Discontent with President Hassan Rouhani's moderate-reformist government is being more openly expressed in the streets, three months before elections to choose his successor.

"In my opinion, those in charge of running the country really haven't done much and this is now an unfortunate situation for everyone," Ali Saqafi, a 36-year-old physiotherapist, told AFP.

'Scent of life'

It is a similar picture in the provinces. "This morning I noticed long queues, in order to buy food in particular," said Farhad, a 44-year-old artist reached by phone in the western city of Kermanshah.

"The handicraft, gift and souvenir stores are quiet," he added, even though Nowruz is normally an occasion to exchange presents.
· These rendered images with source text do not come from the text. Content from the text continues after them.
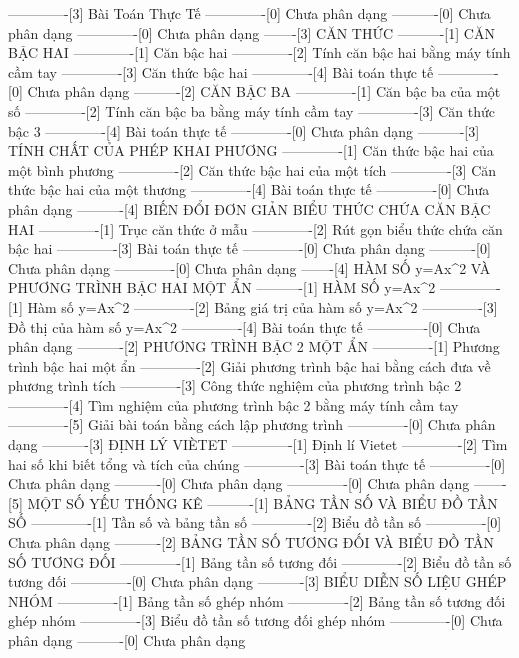 -------------[3] Bài Toán Thực Tế
-------------[0] Chưa phân dạng
----------[0] Chưa phân dạng
-------------[0] Chưa phân dạng
-------[3] CĂN THỨC
----------[1] CĂN BẬC HAI
-------------[1] Căn bậc hai
-------------[2] Tính căn bậc hai bằng máy tính cầm tay
-------------[3] Căn thức bậc hai
-------------[4] Bài toán thực tế
-------------[0] Chưa phân dạng
----------[2] CĂN BẬC BA
-------------[1] Căn bậc ba của một số
-------------[2] Tính căn bậc ba bằng máy tính cầm tay
-------------[3] Căn thức bậc 3
-------------[4] Bài toán thực tế
-------------[0] Chưa phân dạng
----------[3] TÍNH CHẤT CỦA PHÉP KHAI PHƯƠNG
-------------[1] Căn thức bậc hai của một bình phương
-------------[2] Căn thức bậc hai của một tích
-------------[3] Căn thức bậc hai của một thương
-------------[4] Bài toán thực tế
-------------[0] Chưa phân dạng
----------[4] BIẾN ĐỔI ĐƠN GIẢN BIỂU THỨC CHỨA CĂN BẬC HAI
-------------[1] Trục căn thức ở mẫu
-------------[2] Rút gọn biểu thức chứa căn bậc hai
-------------[3] Bài toán thực tế
-------------[0] Chưa phân dạng
----------[0] Chưa phân dạng
-------------[0] Chưa phân dạng
-------[4] HÀM SỐ y=Ax^2 VÀ PHƯƠNG TRÌNH BẬC HAI MỘT ẨN
----------[1] HÀM SỐ y=Ax^2
-------------[1] Hàm số y=Ax^2
-------------[2] Bảng giá trị của hàm số y=Ax^2
-------------[3] Đồ thị của hàm số y=Ax^2
-------------[4] Bài toán thực tế
-------------[0] Chưa phân dạng
----------[2] PHƯƠNG TRÌNH BẬC 2 MỘT ẨN
-------------[1] Phương trình bậc hai một ẩn
-------------[2] Giải phương trình bậc hai bằng cách đưa về phương trình tích
-------------[3] Công thức nghiệm của phương trình bậc 2
-------------[4] Tìm nghiệm của phương trình bậc 2 bằng máy tính cầm tay
-------------[5] Giải bài toán bằng cách lập phương trình
-------------[0] Chưa phân dạng
----------[3] ĐỊNH LÝ VIÈTET
-------------[1] Định lí Vietet
-------------[2] Tìm hai số khi biết tổng và tích của chúng
-------------[3] Bài toán thực tế
-------------[0] Chưa phân dạng
----------[0] Chưa phân dạng
-------------[0] Chưa phân dạng
-------[5] MỘT SỐ YẾU THỐNG KÊ
----------[1] BẢNG TẦN SỐ VÀ BIỂU ĐỒ TẦN SỐ
-------------[1] Tần số và bảng tần số
-------------[2] Biểu đồ tần số
-------------[0] Chưa phân dạng
----------[2] BẢNG TẦN SỐ TƯƠNG ĐỐI VÀ BIỂU ĐỒ TẦN SỐ TƯƠNG ĐỐI
-------------[1] Bảng tần số tương đối
-------------[2] Biểu đồ tần số tương đối
-------------[0] Chưa phân dạng
----------[3] BIỂU DIỄN SỐ LIỆU GHÉP NHÓM
-------------[1] Bảng tần số ghép nhóm
-------------[2] Bảng tần số tương đối ghép nhóm
-------------[3] Biểu đồ tần số tương đối ghép nhóm
-------------[0] Chưa phân dạng
----------[0] Chưa phân dạng
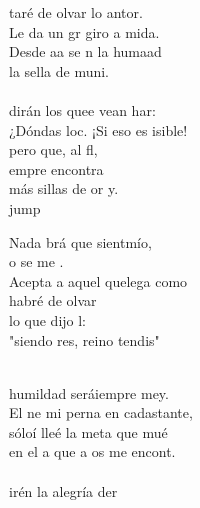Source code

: \begin{cancion}%
	taré de olvar lo antor.\\
	Le da un gr giro a mida.\\
	Desde aa se n la humaad\\
	la sella de muni.\\
	\jump\\
	dirán los quee vean har:\\
	¿Dóndas loc. ¡Si eso es isible!\\
	pero  que, al fl, \\
	empre encontra \\
	más sillas de or y.\\jump\\
	\begin{chorus}%
	Nada brá que sientmío,\\
	o se me .\\
	Acepta a aquel quelega como  \\
	 habré de olvar  \\
	lo que dijo l:\\
	"siendo res,  reino tendis"\\
	\end{chorus}%
	\jump\\
	humildad seráiempre mey.\\
	El ne mi perna en cadastante,\\
	sóloí lleé la meta que mué \\
	en el a que a os me encont. \\
	\jump\\
	irén la alegría der  \\

\end{cancion}

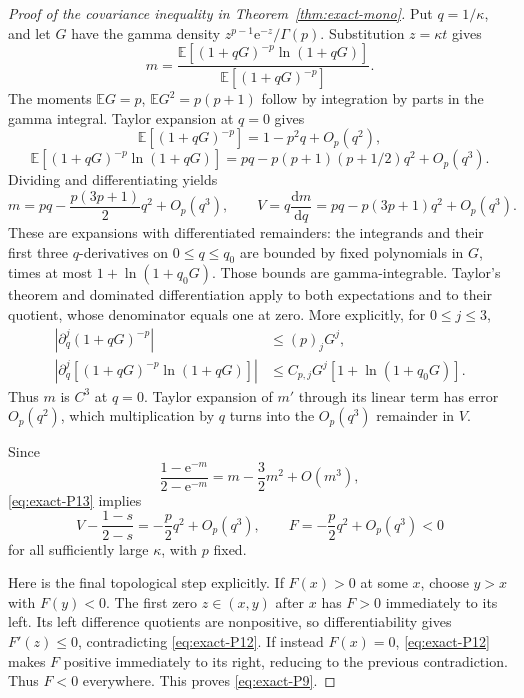 \begin{proof}[Proof of the covariance inequality in Theorem~\ref{thm:exact-mono}]
Put \(q=1/\kappa\), and let \(G\) have the gamma density
\(z^{p-1}\mathrm{e}^{-z}/\Gamma(p)\). Substitution \(z=\kappa t\) gives
\begin{equation}
 m=\frac{\mathbb{E}[(1+qG)^{-p}\ln(1+qG)]}{\mathbb{E}[(1+qG)^{-p}]}.
\end{equation}
The moments \(\mathbb{E}G=p\), \(\mathbb{E}G^2=p(p+1)\) follow by integration by parts in the gamma integral. Taylor expansion at \(q=0\) gives
\begin{equation}
 \mathbb{E}[(1+qG)^{-p}]=1-p^2q+O_p(q^2),
\end{equation}
\begin{equation}
 \mathbb{E}[(1+qG)^{-p}\ln(1+qG)]
 =pq-p(p+1)(p+1/2)q^2+O_p(q^3).
\end{equation}
Dividing and differentiating yields
\begin{equation}
 m=pq-\frac{p(3p+1)}2q^2+O_p(q^3),\qquad
 V=q\frac{\mathrm{d}m}{\mathrm{d}q}=pq-p(3p+1)q^2+O_p(q^3).             \label{eq:exact-P13}
\end{equation}
These are expansions with differentiated remainders: the integrands and their first three \(q\)-derivatives on \(0\le q\le q_0\) are bounded by fixed polynomials in \(G\), times at most \(1+\ln(1+q_0G)\). Those bounds are gamma-integrable. Taylor's theorem and dominated differentiation apply to both expectations and to their quotient, whose denominator equals one at zero. More explicitly, for $0\leq j\leq3$,
\begin{equation}
 \begin{split}
 |\partial_q^j(1+qG)^{-p}|&\leq(p)_jG^j,\\
 |\partial_q^j[(1+qG)^{-p}\ln(1+qG)]|
 &\leq C_{p,j}G^j[1+\ln(1+q_0G)].
 \end{split}\label{eq:exact-gamma-domination}
\end{equation}
Thus $m$ is $C^3$ at $q=0$. Taylor expansion of $m'$ through its linear term has error $O_p(q^2)$, which multiplication by $q$ turns into the $O_p(q^3)$ remainder in $V$.

Since
\begin{equation}
 \frac{1-\mathrm{e}^{-m}}{2-\mathrm{e}^{-m}}=m-\frac32m^2+O(m^3),
\end{equation}
\eqref{eq:exact-P13} implies
\begin{equation}
 V-\frac{1-s}{2-s}=-\frac p2q^2+O_p(q^3),
 \qquad F=-\frac p2q^2+O_p(q^3)<0                   \label{eq:exact-P14}
\end{equation}
for all sufficiently large \(\kappa\), with \(p\) fixed.

Here is the final topological step explicitly. If \(F(x)>0\) at some \(x\), choose \(y>x\) with \(F(y)<0\). The first zero \(z\in(x,y)\) after \(x\) has \(F>0\) immediately to its left. Its left difference quotients are nonpositive, so differentiability gives \(F'(z)\le0\), contradicting \eqref{eq:exact-P12}. If instead \(F(x)=0\), \eqref{eq:exact-P12} makes \(F\) positive immediately to its right, reducing to the previous contradiction. Thus \(F<0\) everywhere. This proves \eqref{eq:exact-P9}. \end{proof}

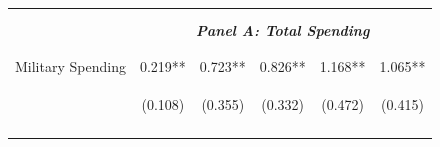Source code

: \documentclass[dv_diss_main.tex]{subfiles}
\begin{document}
\begin{table}[H]
\begin{center}
{\begin{tabular}{lccccc}
    \vspace{-2pt} & \vspace{-2pt} & \vspace{-2pt} & \vspace{-2pt} & \vspace{-2pt} \\\hline
    \vspace{-1.5pt} & \vspace{-1.5pt} & \vspace{-1.5pt} & \vspace{-1.5pt} & \vspace{-1.5pt} \\
    \cmidrule{2-6}
    \vspace{-1.5pt} & \vspace{-1.5pt} & \vspace{-1.5pt} & \vspace{-1.5pt} & \vspace{-1.5pt} \\
    & \multicolumn{5}{c}{\textit{\textbf{Panel A: Total Spending}}} \\ 
    \vspace{-1.5pt} & \vspace{-1.5pt} & \vspace{-1.5pt} & \vspace{-1.5pt} & \vspace{-1.5pt} \\ 
    \cmidrule{2-6}
    \vspace{-1.5pt} & \vspace{-1.5pt} & \vspace{-1.5pt} & \vspace{-1.5pt} & \vspace{-1.5pt}\\
     Military Spending & 0.219** & 0.723** & 0.826** & 1.168** & 1.065** \\
     & \begin{footnotesize}(0.108)\end{footnotesize} & \begin{footnotesize}(0.355)\end{footnotesize} & \begin{footnotesize}(0.332)\end{footnotesize} & \begin{footnotesize}(0.472)\end{footnotesize} & \begin{footnotesize}(0.415)\end{footnotesize} \\
    \vspace{-1.5pt} & \vspace{-1.5pt} & \vspace{-1.5pt} & \vspace{-1.5pt} & \vspace{-1.5pt} \\
    

\end{tabular}}
\end{center}
\end{table}
\end{document}
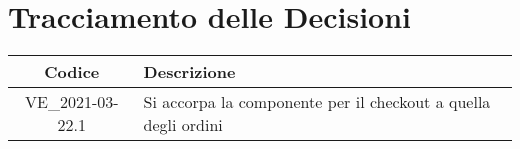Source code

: \section*{Tracciamento delle Decisioni}

\begin{center}
	\begin{longtable}{|c|p{13cm}|}
	\hline
	\rowcolor{lighter-grayer}
	\textbf{Codice} & \textbf{Descrizione} \\
	\hline
	\endfirsthead
	\hline
	VE\_2021-03-22.1 & Si accorpa la componente per il checkout a quella degli ordini \\
	\hline

	\end{longtable}
\end{center}

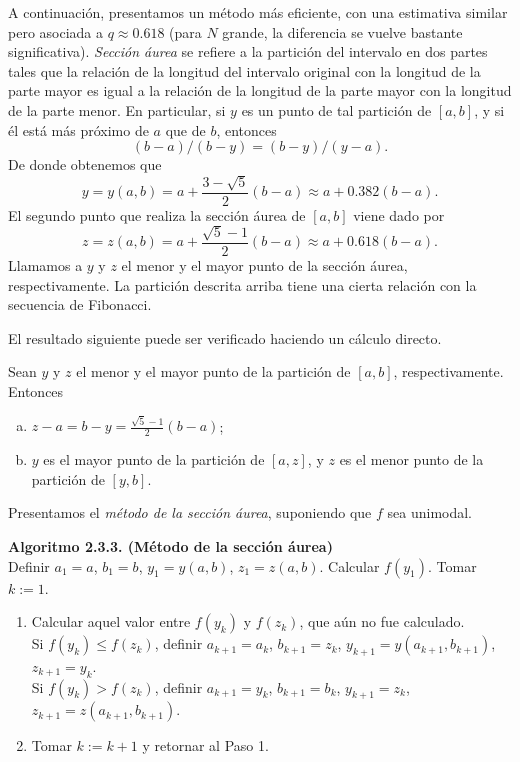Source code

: A continuación, presentamos un método más eficiente, con una estimativa similar pero asociada a $q \approx 0.618$ (para $N$ grande, la diferencia se vuelve bastante significativa).
\textit{Sección áurea} se refiere a la partición del intervalo en dos partes tales que la relación de la longitud del intervalo original con la longitud de la parte mayor es igual a la relación de la longitud de la parte mayor con la longitud de la parte menor. En particular, si $y$ es un punto de tal partición de $[a, b]$, y si él está más próximo de $a$ que de $b$, entonces
\[
    (b - a)/(b - y) = (b - y)/(y - a).
\]
De donde obtenemos que
\[
    y = y(a, b) = a + \frac{3 - \sqrt{5}}{2}(b - a) \approx a + 0.382(b - a).
\]
El segundo punto que realiza la sección áurea de $[a, b]$ viene dado por
\[
    z = z(a, b) = a + \frac{\sqrt{5} - 1}{2}(b - a) \approx a + 0.618(b - a).
\]
Llamamos a $y$ y $z$ el menor y el mayor punto de la sección áurea, respectivamente. La partición descrita arriba tiene una cierta relación con la secuencia de Fibonacci.

El resultado siguiente puede ser verificado haciendo un cálculo directo.

\begin{lemma}\label{v2:lem:2.3.2}
    Sean $y$ y $z$ el menor y el mayor punto de la partición de $[a, b]$, respectivamente. Entonces
    \begin{enumerate}[(a)]
        \item $z - a = b - y = \frac{\sqrt{5} - 1}{2}(b - a)$;
        \item $y$ es el mayor punto de la partición de $[a, z]$, y $z$ es el menor punto de la partición de $[y, b]$.
    \end{enumerate}
\end{lemma}

Presentamos el \textit{método de la sección áurea}, suponiendo que $f$ sea unimodal.

\noindent \textbf{Algoritmo 2.3.3. (Método de la sección áurea)} \\
Definir $a_1 = a$, $b_1 = b$, $y_1 = y(a, b)$, $z_1 = z(a, b)$. Calcular $f(y_1)$. Tomar $k := 1$.
\begin{enumerate}
    \item[1.] Calcular aquel valor entre $f(y_k)$ y $f(z_k)$, que aún no fue calculado. \\
    Si $f(y_k) \le f(z_k)$, definir $a_{k+1} = a_k$, $b_{k+1} = z_k$, $y_{k+1} = y(a_{k+1}, b_{k+1})$, $z_{k+1} = y_k$. \\
    Si $f(y_k) > f(z_k)$, definir $a_{k+1} = y_k$, $b_{k+1} = b_k$, $y_{k+1} = z_k$, $z_{k+1} = z(a_{k+1}, b_{k+1})$.
    \item[2.] Tomar $k := k + 1$ y retornar al Paso 1.
\end{enumerate}

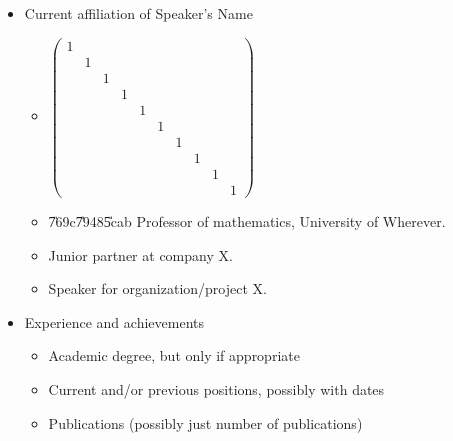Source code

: \documentclass{article}
\begin{document}

\begin{itemize}
\item Current affiliation of Speaker's Name


\begin{itemize}
\item $\left( 
\begin{array}{cccccccccc}
1 &  &  &  &  &  &  &  &  &  \\ 
& 1 &  &  &  &  &  &  &  &  \\ 
&  & 1 &  &  &  &  &  &  &  \\ 
&  &  & 1 &  &  &  &  &  &  \\ 
&  &  &  & 1 &  &  &  &  &  \\ 
&  &  &  &  & 1 &  &  &  &  \\ 
&  &  &  &  &  & 1 &  &  &  \\ 
&  &  &  &  &  &  & 1 &  &  \\ 
&  &  &  &  &  &  &  & 1 &  \\ 
&  &  &  &  &  &  &  &  & 1%
\end{array}%
\right) $

\item \U{769c}\U{7948}\U{5cab} Professor of mathematics, University of
Wherever. 

\item Junior partner at company X. 

\item Speaker for organization/project X. 
\end{itemize}

\item Experience and achievements  


\begin{itemize}
\item Academic degree, but only if appropriate 

\item Current and/or previous positions, possibly with dates 

\item Publications (possibly just number of publications) 


\end{itemize}
\end{itemize}
\end{document}
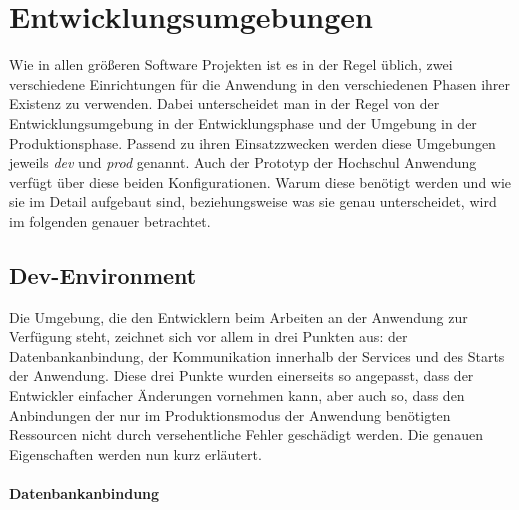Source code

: \chapter{Entwicklungsumgebungen}
\label{sec:environments}

Wie in allen größeren Software Projekten ist es in der Regel üblich, zwei verschiedene Einrichtungen für die Anwendung in den verschiedenen Phasen ihrer Existenz zu verwenden. Dabei unterscheidet man in der Regel von der Entwicklungsumgebung in der Entwicklungsphase und der Umgebung in der Produktionsphase. Passend zu ihren Einsatzzwecken werden diese Umgebungen jeweils \textit{dev} und \textit{prod} genannt. Auch der Prototyp der Hochschul Anwendung verfügt über diese beiden Konfigurationen. Warum diese benötigt werden und wie sie im Detail aufgebaut sind, beziehungsweise was sie genau unterscheidet, wird im folgenden genauer betrachtet.

\section{Dev-Environment}

Die Umgebung, die den Entwicklern beim Arbeiten an der Anwendung zur Verfügung steht, zeichnet sich vor allem in drei Punkten aus: der Datenbankanbindung, der Kommunikation innerhalb der Services und des Starts der Anwendung. Diese drei Punkte wurden einerseits so angepasst, dass der Entwickler einfacher Änderungen vornehmen kann, aber auch so, dass den Anbindungen der nur im Produktionsmodus der Anwendung benötigten Ressourcen nicht durch versehentliche Fehler geschädigt werden. Die genauen Eigenschaften werden nun kurz erläutert.

\subsubsection{Datenbankanbindung}

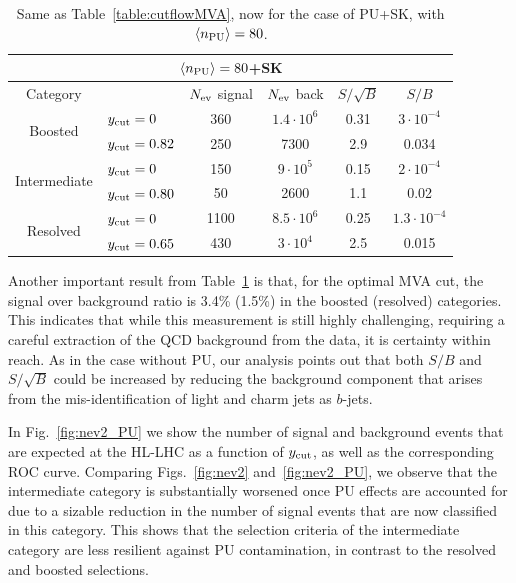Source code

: \begin{table}[t]
  \centering
  \begin{tabular}{|c|l|c|c|c|c|}
        \hline
     \multicolumn{6}{|c|}{$\left\langle n_{\rm PU}\right\rangle=80$+SK} \\
     \hline
         \hline
    Category  &   &  $N_{\rm ev}$ signal &  $N_{\rm ev}$ back  &  $S/\sqrt{B}$ & $S/B$ \\ 
    \hline
    \hline
    \multirow{2}{*}{Boosted} &  $y_{\rm cut}=0$  & 360   &  $1.4\cdot 10^6$ & 0.31   &
     $3\cdot 10^{-4}$  \\
    &  $y_{\rm cut}=0.82$ &  250 & 7300  & 2.9    & 0.034  \\
    \hline
    \hline
    \multirow{2}{*}{Intermediate} &  $y_{\rm cut}=0$  &  150  & $9\cdot 10^5$    & 0.15    &
     $2\cdot 10^{-4}$ \\
    &  $y_{\rm cut}=0.80$ & 50 & 2600  &  1.1   & 0.02 \\
    \hline
    \hline
    \multirow{2}{*}{Resolved} &  $y_{\rm cut}=0$  &  1100  & $8.5\cdot 10^6$
    & 0.25    &  $1.3\cdot 10^{-4}$  \\
    &  $y_{\rm cut}=0.65$ & 430  & $3\cdot 10^4$  &  2.5   & 0.015  \\
    \hline
      \end{tabular}
  \caption{\small Same as Table~\ref{table:cutflowMVA}, now for the case
    of PU+SK, with $\left\langle n_{\rm PU}\right\rangle=80$.
        \label{table:cutflowMVA_PU}
  }
\end{table}

Another important result from Table~\ref{table:cutflowMVA_PU} is that,
for the optimal MVA cut, the signal over background ratio
is 3.4\% (1.5\%)
in the boosted (resolved) categories.
%
This indicates that while this measurement is still highly challenging,
requiring a careful extraction of the QCD
background from the data, it is certainty within reach.
%
As in the case without PU, 
our analysis  points out that both
$S/B$ and $S/\sqrt{B}$ could be increased  by reducing the background component
that arises from the mis-identification of light and charm
jets as $b$-jets.

In Fig.~\ref{fig:nev2_PU}
we show the number of signal and background events that
are expected at the HL-LHC as a function of
$y_{\rm cut}$, as well as the corresponding ROC curve.
%
Comparing Figs.~\ref{fig:nev2} and~\ref{fig:nev2_PU}, we observe
that the intermediate category is substantially worsened once PU effects
are accounted for due to a sizable
reduction in the number of signal
events that are now classified in this category.
%
This shows that the selection criteria
of the intermediate category are less
resilient against PU contamination,
in contrast to the resolved and boosted selections.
Before Covid-19, the two-week New Year's holidays saw half the country take to the road for family reunions and tourist trips.

Given the public health crisis, Iranian authorities have not banned travel nationwide as they did in 2020, but they are discouraging it, and some "red" areas are effectively quarantined.

Many citizens simply can't afford a holiday away anymore.

Speaking from central Esfahan, the country's third largest city and a major tourist centre, 40-year-old shopkeeper Kamal said: "I have seen tourists... but very few, and nothing like in previous years."

Roja, a French teacher in the city, was a little more upbeat.

"There is a scent of Nowruz and of life," she said, "unlike last year when everything was dead."